Official implementation of HARL algorithms based on PyTorch.
521 stars 64 forks source link

What is the difference between FP and EP? #49

Closed lordemyj closed 1 month ago

lordemyj commented 3 months ago
    if self.state_type == "EP":
        data = (
            share_obs[:, 0],  # (n_threads, share_obs_dim)
            obs,  # (n_agents, n_threads, obs_dim)
            actions,  # (n_agents, n_threads, action_dim)
            available_actions,  # None or (n_agents, n_threads, action_number)
            rewards[:, 0],  # (n_threads, 1)
            np.expand_dims(dones_env, axis=-1),  # (n_threads, 1)
            valid_transitions.transpose(1, 0, 2),  # (n_agents, n_threads, 1)
            terms,  # (n_threads, 1)
            next_share_obs[:, 0],  # (n_threads, next_share_obs_dim)
            next_obs.transpose(1, 0, 2),  # (n_agents, n_threads, next_obs_dim)
            next_available_actions,  # None or (n_agents, n_threads, next_action_number)
        )
    elif self.state_type == "FP":
        data = (
            share_obs,  # (n_threads, n_agents, share_obs_dim)
            obs,  # (n_agents, n_threads, obs_dim)
            actions,  # (n_agents, n_threads, action_dim)
            available_actions,  # None or (n_agents, n_threads, action_number)
            rewards,  # (n_threads, n_agents, 1)
            np.expand_dims(dones, axis=-1),  # (n_threads, n_agents, 1)
            valid_transitions.transpose(1, 0, 2),  # (n_agents, n_threads, 1)
            terms,  # (n_threads, n_agents, 1)
            next_share_obs,  # (n_threads, n_agents, next_share_obs_dim)
            next_obs.transpose(1, 0, 2),  # (n_agents, n_threads, next_obs_dim)
            next_available_actions,  # None or (n_agents, n_threads, next_action_number)
        )

When self.state_type == "EP", why is only the reward of the first agent taken rewards[:, 0], and why the reward of the second agent ignored?
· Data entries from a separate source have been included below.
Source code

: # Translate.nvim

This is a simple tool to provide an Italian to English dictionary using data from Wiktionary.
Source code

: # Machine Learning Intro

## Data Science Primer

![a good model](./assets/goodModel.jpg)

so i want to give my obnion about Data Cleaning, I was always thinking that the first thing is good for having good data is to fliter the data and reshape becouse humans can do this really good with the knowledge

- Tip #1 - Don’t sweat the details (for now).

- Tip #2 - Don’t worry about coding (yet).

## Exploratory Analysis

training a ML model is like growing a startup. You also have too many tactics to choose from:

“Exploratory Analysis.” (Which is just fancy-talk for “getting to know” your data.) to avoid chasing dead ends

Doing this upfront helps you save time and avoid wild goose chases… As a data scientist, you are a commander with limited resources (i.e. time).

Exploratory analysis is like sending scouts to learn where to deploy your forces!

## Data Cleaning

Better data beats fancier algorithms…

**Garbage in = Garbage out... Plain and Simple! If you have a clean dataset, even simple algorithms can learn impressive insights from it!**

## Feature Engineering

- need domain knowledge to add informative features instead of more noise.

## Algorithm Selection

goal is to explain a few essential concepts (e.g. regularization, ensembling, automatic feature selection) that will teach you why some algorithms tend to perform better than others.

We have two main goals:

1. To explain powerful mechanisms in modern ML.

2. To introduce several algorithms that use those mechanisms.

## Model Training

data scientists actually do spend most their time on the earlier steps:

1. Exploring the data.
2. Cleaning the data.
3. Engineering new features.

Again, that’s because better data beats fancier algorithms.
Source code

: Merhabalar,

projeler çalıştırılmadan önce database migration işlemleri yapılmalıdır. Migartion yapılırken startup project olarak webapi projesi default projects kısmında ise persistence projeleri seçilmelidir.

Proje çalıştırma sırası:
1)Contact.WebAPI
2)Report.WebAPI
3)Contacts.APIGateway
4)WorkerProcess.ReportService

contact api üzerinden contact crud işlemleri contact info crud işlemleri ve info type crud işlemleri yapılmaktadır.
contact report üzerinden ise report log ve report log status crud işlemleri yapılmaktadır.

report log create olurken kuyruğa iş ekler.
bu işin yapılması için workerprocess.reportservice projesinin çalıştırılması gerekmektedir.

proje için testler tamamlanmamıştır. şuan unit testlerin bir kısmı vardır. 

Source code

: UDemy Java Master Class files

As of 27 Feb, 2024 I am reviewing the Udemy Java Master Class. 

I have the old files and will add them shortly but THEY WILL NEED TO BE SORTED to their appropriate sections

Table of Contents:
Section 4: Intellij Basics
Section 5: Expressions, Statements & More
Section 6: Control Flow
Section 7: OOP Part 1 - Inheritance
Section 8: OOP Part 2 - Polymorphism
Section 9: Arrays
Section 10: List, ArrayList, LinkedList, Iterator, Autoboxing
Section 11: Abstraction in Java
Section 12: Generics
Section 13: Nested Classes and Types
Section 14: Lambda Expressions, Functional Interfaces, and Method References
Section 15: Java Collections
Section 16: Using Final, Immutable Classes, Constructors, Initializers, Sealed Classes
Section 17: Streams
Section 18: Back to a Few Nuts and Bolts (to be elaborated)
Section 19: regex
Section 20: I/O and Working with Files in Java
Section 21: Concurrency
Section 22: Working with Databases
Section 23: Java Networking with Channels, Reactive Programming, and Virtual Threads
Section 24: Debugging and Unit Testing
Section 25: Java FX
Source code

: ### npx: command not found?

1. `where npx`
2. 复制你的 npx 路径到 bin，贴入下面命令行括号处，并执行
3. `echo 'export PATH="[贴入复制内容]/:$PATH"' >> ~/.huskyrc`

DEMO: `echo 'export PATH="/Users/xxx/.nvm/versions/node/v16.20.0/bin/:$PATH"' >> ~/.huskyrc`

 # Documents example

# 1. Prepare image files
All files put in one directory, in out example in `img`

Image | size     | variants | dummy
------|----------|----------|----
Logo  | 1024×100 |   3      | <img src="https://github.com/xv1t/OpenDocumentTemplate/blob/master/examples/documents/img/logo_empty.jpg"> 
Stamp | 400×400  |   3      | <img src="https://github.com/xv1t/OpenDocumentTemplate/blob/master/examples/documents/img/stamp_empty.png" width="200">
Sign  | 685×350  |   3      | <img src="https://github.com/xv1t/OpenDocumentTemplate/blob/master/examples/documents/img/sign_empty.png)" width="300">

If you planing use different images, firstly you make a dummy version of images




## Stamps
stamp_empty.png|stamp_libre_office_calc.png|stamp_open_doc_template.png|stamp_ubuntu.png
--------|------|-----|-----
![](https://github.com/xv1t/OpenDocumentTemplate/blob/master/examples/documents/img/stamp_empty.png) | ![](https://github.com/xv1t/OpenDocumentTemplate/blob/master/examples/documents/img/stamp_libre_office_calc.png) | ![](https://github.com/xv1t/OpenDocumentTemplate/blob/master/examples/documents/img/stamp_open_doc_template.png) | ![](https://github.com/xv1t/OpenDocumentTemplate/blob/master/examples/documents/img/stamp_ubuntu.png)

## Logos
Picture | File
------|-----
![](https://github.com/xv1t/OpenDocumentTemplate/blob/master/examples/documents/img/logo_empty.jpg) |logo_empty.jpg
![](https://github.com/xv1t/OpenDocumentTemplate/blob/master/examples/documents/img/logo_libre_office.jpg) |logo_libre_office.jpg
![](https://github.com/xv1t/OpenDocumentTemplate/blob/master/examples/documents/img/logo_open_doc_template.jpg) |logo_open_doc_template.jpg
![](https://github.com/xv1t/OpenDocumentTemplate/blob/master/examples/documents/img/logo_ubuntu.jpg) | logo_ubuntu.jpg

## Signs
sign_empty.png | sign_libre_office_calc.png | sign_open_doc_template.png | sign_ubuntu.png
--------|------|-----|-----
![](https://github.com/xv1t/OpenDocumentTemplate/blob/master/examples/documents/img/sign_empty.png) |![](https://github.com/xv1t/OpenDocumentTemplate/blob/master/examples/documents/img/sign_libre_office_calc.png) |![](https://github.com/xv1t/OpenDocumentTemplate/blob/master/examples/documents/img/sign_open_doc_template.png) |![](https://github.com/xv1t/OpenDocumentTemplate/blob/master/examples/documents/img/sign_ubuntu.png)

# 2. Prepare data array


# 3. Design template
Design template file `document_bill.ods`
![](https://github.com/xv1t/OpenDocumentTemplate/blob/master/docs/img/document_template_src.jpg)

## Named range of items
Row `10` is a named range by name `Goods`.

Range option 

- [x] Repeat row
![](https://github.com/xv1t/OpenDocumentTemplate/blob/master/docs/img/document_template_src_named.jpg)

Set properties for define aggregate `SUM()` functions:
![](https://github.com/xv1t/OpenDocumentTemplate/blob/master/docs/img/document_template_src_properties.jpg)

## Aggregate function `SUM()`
Ivan-Zhong commented 2 months ago

Hi, sorry for the late reply. EP and FP are first introduced in the MAPPO paper (Figure 4). EP stands for environment-provided global state and it provides the same global state input to the critic for all actors. FP is the agent-specific global state and it produces different global state inputs to the critic for all actors. Thus, for the data related to critic in FP, we always have an extra dimension of n_agents to maintain different inputs. As for the rewards, since we consider the fully cooperative scenarios, all agents' rewards are the total reward they receive. Thus, in EP we only save the reward of the first agent, while in FP we save the rewards of all agents for the convenience of data processing.